Un-EvMoSeg: Unsupervised Event-based Independent Motion Segmentation
Abstract
Event cameras are a novel type of biologically inspired vision sensor known for their high temporal resolution, high dynamic range, and low power consumption. Because of these properties, they are well-suited for processing fast motions that require rapid reactions. Although event cameras have recently shown competitive performance in unsupervised optical flow estimation, performance in detecting independently moving objects (IMOs) is lacking behind, although event-based methods would be suited for this task based on their low latency and HDR properties. Previous approaches to event-based IMO segmentation have been heavily dependent on labeled data. However, biological vision systems have developed the ability to avoid moving objects through daily tasks without being given explicit labels. In this work, we propose the first event framework that generates IMO pseudo-labels using geometric constraints. Due to its unsupervised nature, our method can handle an arbitrary number of not predetermined objects and is easily scalable to datasets where expensive IMO labels are not readily available. We evaluate our approach on the EVIMO dataset and show that it performs competitively with supervised methods, both quantitatively and qualitatively.
Pipeline
Here is the pipeline of Un-EvMoSeg. Left Dotted Box: we train a network to directly predict IMO masks from events. Rest of Figure: we use a geometric self-labeling method to generate binary IMO pseudo-labels that supervise the IMO segmentation network. Our framework uses off-the-shelf optical flow (fine-tuned on image-based flow) and input depth. The camera motion fitted from flow and depth through RANSAC is used to compute rigid flow from the camera only. Pseudo-labels are generated through adaptive thresholding techniques based on the magnitude of estimated IMO motion field.
Qualitative Results
It can be seen that qualitatively, our results are very similar in quality compared with supervised CNN methods, largely outperform optimization-based methods, and even outperforms supervised SNNs. SpikeMS tends to sparsify the events and keep edges. EMSGC needs extensive tuning to get reasonable results. However, it still misclassifies IMO as rigid areas. With these noise predictions across the image from SpikeMS and EMSGC, IMO cannot be easily detected and handled, while our network produces spatially consistent segmentations.

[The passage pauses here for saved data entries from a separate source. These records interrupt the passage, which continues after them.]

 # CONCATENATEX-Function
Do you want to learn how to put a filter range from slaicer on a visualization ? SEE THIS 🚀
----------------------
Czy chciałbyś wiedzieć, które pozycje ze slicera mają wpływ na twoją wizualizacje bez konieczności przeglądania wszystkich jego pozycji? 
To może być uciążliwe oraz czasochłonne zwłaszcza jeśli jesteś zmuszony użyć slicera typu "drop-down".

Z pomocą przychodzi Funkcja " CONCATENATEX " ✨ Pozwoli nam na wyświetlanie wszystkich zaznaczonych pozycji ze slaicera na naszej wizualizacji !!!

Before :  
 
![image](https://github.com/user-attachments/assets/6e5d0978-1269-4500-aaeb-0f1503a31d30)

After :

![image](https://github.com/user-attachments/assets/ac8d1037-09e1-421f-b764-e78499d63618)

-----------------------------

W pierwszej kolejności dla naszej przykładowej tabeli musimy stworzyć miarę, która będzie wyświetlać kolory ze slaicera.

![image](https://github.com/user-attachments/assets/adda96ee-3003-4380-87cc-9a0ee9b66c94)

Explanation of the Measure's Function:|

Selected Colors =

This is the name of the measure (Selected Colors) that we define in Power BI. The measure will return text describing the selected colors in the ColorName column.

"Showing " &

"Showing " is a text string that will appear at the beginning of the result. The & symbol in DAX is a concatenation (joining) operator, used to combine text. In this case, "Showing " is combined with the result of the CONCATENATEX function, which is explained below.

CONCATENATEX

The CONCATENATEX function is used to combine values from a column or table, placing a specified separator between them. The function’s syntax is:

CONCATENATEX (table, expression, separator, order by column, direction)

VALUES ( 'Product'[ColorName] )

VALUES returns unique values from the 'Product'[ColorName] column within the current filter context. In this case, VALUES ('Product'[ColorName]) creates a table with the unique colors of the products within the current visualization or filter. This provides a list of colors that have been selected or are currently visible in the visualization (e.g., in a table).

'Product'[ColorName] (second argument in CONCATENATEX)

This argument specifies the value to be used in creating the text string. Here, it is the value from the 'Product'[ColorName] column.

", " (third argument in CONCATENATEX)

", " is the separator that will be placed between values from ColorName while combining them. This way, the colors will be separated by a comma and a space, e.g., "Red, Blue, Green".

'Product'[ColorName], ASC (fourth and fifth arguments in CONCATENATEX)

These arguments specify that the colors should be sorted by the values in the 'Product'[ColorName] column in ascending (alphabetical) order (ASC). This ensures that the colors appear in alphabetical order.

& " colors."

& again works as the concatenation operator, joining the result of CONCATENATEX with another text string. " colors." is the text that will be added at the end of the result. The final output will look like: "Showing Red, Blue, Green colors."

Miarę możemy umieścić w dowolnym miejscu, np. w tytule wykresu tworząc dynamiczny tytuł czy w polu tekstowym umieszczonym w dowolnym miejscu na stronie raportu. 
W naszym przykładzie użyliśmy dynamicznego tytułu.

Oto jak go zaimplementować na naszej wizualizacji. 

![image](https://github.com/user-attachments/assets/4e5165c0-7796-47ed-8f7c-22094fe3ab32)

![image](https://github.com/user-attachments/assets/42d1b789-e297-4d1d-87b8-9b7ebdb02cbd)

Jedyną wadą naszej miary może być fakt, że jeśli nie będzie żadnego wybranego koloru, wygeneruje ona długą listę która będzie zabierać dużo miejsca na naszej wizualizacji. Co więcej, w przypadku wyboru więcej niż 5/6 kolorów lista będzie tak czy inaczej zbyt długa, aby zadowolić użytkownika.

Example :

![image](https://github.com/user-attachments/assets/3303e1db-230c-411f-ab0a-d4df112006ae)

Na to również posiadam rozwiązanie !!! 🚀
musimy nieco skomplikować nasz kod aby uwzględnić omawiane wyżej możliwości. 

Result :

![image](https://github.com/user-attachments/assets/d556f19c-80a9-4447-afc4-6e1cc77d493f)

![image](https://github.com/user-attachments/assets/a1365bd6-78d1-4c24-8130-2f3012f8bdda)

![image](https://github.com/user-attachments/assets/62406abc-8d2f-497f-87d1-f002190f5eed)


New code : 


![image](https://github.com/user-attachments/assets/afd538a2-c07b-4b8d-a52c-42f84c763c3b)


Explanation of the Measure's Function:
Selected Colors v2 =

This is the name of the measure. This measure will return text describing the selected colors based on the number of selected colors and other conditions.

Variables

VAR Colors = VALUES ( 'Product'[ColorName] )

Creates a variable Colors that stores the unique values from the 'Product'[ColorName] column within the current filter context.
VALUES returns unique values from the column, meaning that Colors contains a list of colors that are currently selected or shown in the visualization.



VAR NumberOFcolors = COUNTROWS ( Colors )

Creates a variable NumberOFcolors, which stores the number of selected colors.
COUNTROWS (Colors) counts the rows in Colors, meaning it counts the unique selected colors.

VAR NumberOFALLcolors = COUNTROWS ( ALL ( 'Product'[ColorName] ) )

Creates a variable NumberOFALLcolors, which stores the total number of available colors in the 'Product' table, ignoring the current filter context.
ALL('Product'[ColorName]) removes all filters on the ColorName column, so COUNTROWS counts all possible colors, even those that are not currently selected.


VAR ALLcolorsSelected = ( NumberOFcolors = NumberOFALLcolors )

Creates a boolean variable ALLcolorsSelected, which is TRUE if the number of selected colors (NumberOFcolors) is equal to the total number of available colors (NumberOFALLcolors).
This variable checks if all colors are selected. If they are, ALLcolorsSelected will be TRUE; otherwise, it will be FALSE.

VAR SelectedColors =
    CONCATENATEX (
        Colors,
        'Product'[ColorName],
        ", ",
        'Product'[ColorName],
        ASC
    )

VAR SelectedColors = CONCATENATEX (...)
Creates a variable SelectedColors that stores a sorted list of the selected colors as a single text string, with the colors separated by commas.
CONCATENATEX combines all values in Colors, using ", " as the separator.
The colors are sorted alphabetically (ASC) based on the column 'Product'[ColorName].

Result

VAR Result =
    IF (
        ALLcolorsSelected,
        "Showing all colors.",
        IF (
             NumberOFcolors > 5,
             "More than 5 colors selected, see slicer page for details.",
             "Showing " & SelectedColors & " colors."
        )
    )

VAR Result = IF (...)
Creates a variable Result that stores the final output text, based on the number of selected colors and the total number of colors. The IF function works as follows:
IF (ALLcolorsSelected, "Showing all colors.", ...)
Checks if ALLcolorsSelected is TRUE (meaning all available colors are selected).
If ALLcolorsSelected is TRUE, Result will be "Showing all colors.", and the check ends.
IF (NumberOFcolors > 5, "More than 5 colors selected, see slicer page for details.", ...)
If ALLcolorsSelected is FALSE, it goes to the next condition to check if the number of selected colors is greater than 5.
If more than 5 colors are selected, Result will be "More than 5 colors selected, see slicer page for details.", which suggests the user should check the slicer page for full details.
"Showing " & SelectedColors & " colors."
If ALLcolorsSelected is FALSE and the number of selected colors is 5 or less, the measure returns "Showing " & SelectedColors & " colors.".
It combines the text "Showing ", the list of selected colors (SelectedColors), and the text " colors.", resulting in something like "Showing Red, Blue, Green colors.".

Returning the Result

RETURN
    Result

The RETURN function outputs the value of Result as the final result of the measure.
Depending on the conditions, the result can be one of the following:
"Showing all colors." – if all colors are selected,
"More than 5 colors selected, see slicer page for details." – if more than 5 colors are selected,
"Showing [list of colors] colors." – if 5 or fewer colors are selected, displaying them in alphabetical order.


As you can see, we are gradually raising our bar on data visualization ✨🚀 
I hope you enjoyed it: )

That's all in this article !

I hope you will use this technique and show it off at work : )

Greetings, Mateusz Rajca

Motion Segmentation Results in Action
We compute the motion segmentation results on the Wall test sequence in the EV-IMO dataset. The red events belong to a real segmented IMOs and the blue events are the background events. unning inference Un-EvMoSeg is simple without parameter turning because while the training process requires geometry-based labels, only events are used for prediction. We take the best of both worlds of deep learning and optimization: 1) simple and robust inference with a simple feed-forward pass, and 2) scalable with no expensive annotations required to train the network.